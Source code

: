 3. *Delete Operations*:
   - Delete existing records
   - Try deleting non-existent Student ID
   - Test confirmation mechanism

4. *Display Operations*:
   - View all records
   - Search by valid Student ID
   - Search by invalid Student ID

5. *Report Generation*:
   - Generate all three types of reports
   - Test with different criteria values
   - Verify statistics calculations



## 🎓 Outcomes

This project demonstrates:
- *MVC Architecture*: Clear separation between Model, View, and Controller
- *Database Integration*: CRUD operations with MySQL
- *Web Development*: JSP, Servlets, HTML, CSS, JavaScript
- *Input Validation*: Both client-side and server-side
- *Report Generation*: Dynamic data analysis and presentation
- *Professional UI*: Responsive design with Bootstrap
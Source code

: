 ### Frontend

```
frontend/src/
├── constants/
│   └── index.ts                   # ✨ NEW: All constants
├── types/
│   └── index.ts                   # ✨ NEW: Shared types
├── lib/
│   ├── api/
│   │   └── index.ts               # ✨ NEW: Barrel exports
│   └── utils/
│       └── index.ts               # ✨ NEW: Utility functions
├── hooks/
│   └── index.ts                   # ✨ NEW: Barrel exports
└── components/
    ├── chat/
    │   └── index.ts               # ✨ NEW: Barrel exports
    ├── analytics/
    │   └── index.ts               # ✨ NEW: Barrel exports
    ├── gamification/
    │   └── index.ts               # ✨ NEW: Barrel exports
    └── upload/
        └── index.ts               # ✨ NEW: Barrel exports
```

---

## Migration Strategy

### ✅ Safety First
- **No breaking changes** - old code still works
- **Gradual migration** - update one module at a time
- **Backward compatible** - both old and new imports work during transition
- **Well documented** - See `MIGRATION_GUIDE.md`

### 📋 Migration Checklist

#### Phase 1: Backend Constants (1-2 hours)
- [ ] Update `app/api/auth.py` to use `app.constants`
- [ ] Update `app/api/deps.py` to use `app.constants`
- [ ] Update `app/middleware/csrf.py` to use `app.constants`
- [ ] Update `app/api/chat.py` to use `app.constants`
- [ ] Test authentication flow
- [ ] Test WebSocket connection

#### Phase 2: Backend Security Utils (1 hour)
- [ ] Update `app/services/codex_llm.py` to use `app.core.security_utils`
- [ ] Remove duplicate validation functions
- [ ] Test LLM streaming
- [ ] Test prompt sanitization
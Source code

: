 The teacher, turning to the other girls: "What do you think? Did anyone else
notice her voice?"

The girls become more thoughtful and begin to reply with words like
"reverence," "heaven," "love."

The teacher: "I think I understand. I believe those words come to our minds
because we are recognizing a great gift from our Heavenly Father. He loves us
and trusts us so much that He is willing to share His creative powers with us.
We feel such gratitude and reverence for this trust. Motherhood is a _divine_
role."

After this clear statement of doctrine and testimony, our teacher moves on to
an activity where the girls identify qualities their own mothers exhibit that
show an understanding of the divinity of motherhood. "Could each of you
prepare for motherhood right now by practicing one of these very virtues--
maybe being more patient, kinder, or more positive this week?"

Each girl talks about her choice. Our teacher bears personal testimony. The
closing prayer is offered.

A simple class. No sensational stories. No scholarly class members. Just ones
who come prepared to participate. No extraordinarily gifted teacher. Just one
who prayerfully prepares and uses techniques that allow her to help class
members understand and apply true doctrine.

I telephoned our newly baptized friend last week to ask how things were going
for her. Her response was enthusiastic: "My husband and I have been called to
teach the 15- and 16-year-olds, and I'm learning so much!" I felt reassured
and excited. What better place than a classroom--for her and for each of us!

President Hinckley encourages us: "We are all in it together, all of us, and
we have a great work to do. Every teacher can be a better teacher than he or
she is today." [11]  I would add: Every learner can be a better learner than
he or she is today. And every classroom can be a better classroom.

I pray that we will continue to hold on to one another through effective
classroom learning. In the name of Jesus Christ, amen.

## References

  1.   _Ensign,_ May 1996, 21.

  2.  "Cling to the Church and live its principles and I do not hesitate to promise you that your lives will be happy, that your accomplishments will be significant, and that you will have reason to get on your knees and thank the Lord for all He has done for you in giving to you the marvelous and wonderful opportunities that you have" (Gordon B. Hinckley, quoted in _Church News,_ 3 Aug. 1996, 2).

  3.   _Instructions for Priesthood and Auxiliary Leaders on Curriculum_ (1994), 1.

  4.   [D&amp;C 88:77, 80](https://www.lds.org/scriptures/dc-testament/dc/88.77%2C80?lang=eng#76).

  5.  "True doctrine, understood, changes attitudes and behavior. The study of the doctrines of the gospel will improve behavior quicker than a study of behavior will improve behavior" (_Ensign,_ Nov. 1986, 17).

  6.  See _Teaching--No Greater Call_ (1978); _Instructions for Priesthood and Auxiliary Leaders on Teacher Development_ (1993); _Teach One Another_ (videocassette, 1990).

————————

◆ THE TASK ◆
Output each line of the material above. Nothing should differ from the original.

◆ TASK RESULT ◆
Source code

: 3. *Delete Operations*:
   - Delete existing records
   - Try deleting non-existent Student ID
   - Test confirmation mechanism

4. *Display Operations*:
   - View all records
   - Search by valid Student ID
   - Search by invalid Student ID

5. *Report Generation*:
   - Generate all three types of reports
   - Test with different criteria values
   - Verify statistics calculations



## 🎓 Outcomes

This project demonstrates:
- *MVC Architecture*: Clear separation between Model, View, and Controller
- *Database Integration*: CRUD operations with MySQL
- *Web Development*: JSP, Servlets, HTML, CSS, JavaScript
- *Input Validation*: Both client-side and server-side
- *Report Generation*: Dynamic data analysis and presentation
- *Professional UI*: Responsive design with Bootstrap
Source code

: ### Frontend

```
frontend/src/
├── constants/
│   └── index.ts                   # ✨ NEW: All constants
├── types/
│   └── index.ts                   # ✨ NEW: Shared types
├── lib/
│   ├── api/
│   │   └── index.ts               # ✨ NEW: Barrel exports
│   └── utils/
│       └── index.ts               # ✨ NEW: Utility functions
├── hooks/
│   └── index.ts                   # ✨ NEW: Barrel exports
└── components/
    ├── chat/
    │   └── index.ts               # ✨ NEW: Barrel exports
    ├── analytics/
    │   └── index.ts               # ✨ NEW: Barrel exports
    ├── gamification/
    │   └── index.ts               # ✨ NEW: Barrel exports
    └── upload/
        └── index.ts               # ✨ NEW: Barrel exports
```

---

## Migration Strategy

### ✅ Safety First
- **No breaking changes** - old code still works
- **Gradual migration** - update one module at a time
- **Backward compatible** - both old and new imports work during transition
- **Well documented** - See `MIGRATION_GUIDE.md`

### 📋 Migration Checklist

#### Phase 1: Backend Constants (1-2 hours)
- [ ] Update `app/api/auth.py` to use `app.constants`
- [ ] Update `app/api/deps.py` to use `app.constants`
- [ ] Update `app/middleware/csrf.py` to use `app.constants`
- [ ] Update `app/api/chat.py` to use `app.constants`
- [ ] Test authentication flow
- [ ] Test WebSocket connection

#### Phase 2: Backend Security Utils (1 hour)
- [ ] Update `app/services/codex_llm.py` to use `app.core.security_utils`
- [ ] Remove duplicate validation functions
- [ ] Test LLM streaming
- [ ] Test prompt sanitization
Source code

: The teacher, turning to the other girls: "What do you think? Did anyone else
notice her voice?"

The girls become more thoughtful and begin to reply with words like
"reverence," "heaven," "love."

The teacher: "I think I understand. I believe those words come to our minds
because we are recognizing a great gift from our Heavenly Father. He loves us
and trusts us so much that He is willing to share His creative powers with us.
We feel such gratitude and reverence for this trust. Motherhood is a _divine_
role."

After this clear statement of doctrine and testimony, our teacher moves on to
an activity where the girls identify qualities their own mothers exhibit that
show an understanding of the divinity of motherhood. "Could each of you
prepare for motherhood right now by practicing one of these very virtues--
maybe being more patient, kinder, or more positive this week?"

Each girl talks about her choice. Our teacher bears personal testimony. The
closing prayer is offered.

A simple class. No sensational stories. No scholarly class members. Just ones
who come prepared to participate. No extraordinarily gifted teacher. Just one
who prayerfully prepares and uses techniques that allow her to help class
members understand and apply true doctrine.

I telephoned our newly baptized friend last week to ask how things were going
for her. Her response was enthusiastic: "My husband and I have been called to
teach the 15- and 16-year-olds, and I'm learning so much!" I felt reassured
and excited. What better place than a classroom--for her and for each of us!

President Hinckley encourages us: "We are all in it together, all of us, and
we have a great work to do. Every teacher can be a better teacher than he or
she is today." [11]  I would add: Every learner can be a better learner than
he or she is today. And every classroom can be a better classroom.

I pray that we will continue to hold on to one another through effective
classroom learning. In the name of Jesus Christ, amen.

## References

  1.   _Ensign,_ May 1996, 21.

  2.  "Cling to the Church and live its principles and I do not hesitate to promise you that your lives will be happy, that your accomplishments will be significant, and that you will have reason to get on your knees and thank the Lord for all He has done for you in giving to you the marvelous and wonderful opportunities that you have" (Gordon B. Hinckley, quoted in _Church News,_ 3 Aug. 1996, 2).

  3.   _Instructions for Priesthood and Auxiliary Leaders on Curriculum_ (1994), 1.

  4.   [D&amp;C 88:77, 80](https://www.lds.org/scriptures/dc-testament/dc/88.77%2C80?lang=eng#76).

  5.  "True doctrine, understood, changes attitudes and behavior. The study of the doctrines of the gospel will improve behavior quicker than a study of behavior will improve behavior" (_Ensign,_ Nov. 1986, 17).

  6.  See _Teaching--No Greater Call_ (1978); _Instructions for Priesthood and Auxiliary Leaders on Teacher Development_ (1993); _Teach One Another_ (videocassette, 1990).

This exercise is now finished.